#### RECORDED INFORMATION ####
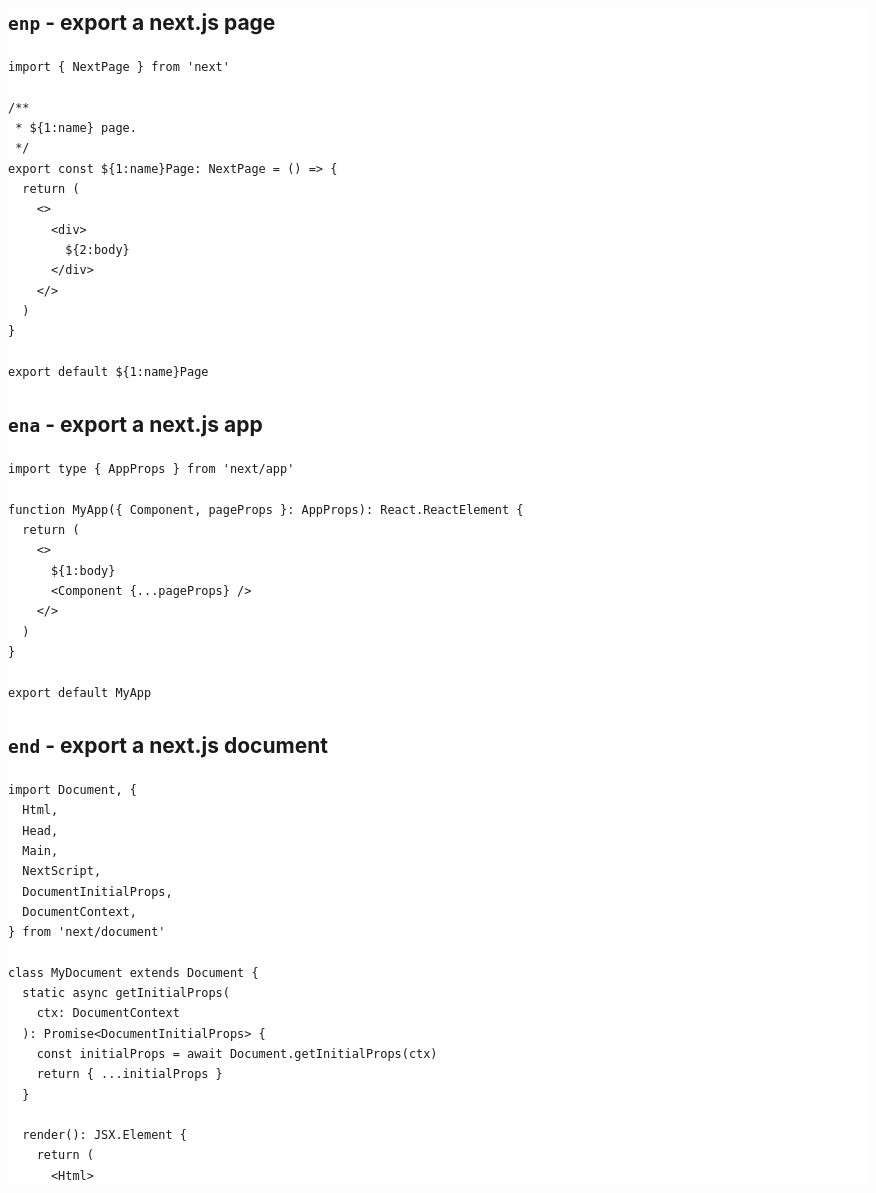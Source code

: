## `enp` - export a next.js page

```typescriptreact
import { NextPage } from 'next'

/**
 * ${1:name} page.
 */
export const ${1:name}Page: NextPage = () => {
  return (
    <>
      <div>
        ${2:body}
      </div>
    </>
  )
}

export default ${1:name}Page

```

## `ena` - export a next.js app

```typescriptreact
import type { AppProps } from 'next/app'

function MyApp({ Component, pageProps }: AppProps): React.ReactElement {
  return (
    <>
      ${1:body}
      <Component {...pageProps} />
    </>
  )
}

export default MyApp

```

## `end` - export a next.js document

```typescriptreact
import Document, {
  Html,
  Head,
  Main,
  NextScript,
  DocumentInitialProps,
  DocumentContext,
} from 'next/document'

class MyDocument extends Document {
  static async getInitialProps(
    ctx: DocumentContext
  ): Promise<DocumentInitialProps> {
    const initialProps = await Document.getInitialProps(ctx)
    return { ...initialProps }
  }

  render(): JSX.Element {
    return (
      <Html>
```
####
Every line containing the string "from" in the entries should be counted; give the resulting number and nothing else.

3